Regulation of fatty acid oxidation in skeletal muscle

Abstract

Researchers using animals are beginning to elucidate the control of fatty acid metabolism in muscle at the molecular and enzymatic level. This review examines the physiological data that has been collected from human subjects in the context of the proposed control mechanisms. A number of factors, including the availability of free fatty acids and the abundance of fatty acid transporters, may influence the rate of muscle fatty acid oxidation. However, the predominant point of control appears to be the rate at which fatty acyl-coenzyme A is transported into the mitochondria by the carnitine palmitoyl transferase system. In turn, evidence suggests that the intracellular concentration of malonyl-coenzyme A in muscle is an important regulator of carnitine palmitoyl transferase-I activity. Malonyl-coenzyme A is increased by glucose, which is likely the mechanism whereby glucose intake suppresses the transfer of fatty acids into the mitochondria for subsequent oxidation.

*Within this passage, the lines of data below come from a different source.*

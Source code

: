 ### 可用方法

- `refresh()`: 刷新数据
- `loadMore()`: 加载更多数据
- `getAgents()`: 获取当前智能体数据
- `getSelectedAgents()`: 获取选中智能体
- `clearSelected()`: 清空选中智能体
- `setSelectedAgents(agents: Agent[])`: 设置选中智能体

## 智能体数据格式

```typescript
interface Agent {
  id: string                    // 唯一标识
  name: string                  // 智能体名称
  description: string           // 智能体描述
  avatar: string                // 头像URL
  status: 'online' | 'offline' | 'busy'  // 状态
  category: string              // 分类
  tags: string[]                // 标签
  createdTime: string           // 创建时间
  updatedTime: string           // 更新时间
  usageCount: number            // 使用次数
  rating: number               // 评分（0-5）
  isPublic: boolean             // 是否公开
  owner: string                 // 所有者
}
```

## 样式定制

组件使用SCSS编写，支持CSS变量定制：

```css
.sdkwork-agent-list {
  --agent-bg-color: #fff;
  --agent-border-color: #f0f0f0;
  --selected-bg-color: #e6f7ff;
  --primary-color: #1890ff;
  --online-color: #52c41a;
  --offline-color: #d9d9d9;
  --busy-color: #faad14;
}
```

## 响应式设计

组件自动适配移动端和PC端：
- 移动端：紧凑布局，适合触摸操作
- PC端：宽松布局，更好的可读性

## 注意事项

In contrast, malonyl-coenzyme A levels decrease during exercise, which enables increased fatty acid oxidation. However, for any given carnitine palmitoyl transferase-I activity, there may be an effect of free fatty acid availability on fatty acid oxidation, particularly at low levels of free fatty acids. Nonetheless, the rate of glucose or glycogen metabolism is probably the primary regulator of the balance between glucose and fatty acid oxidation in muscle.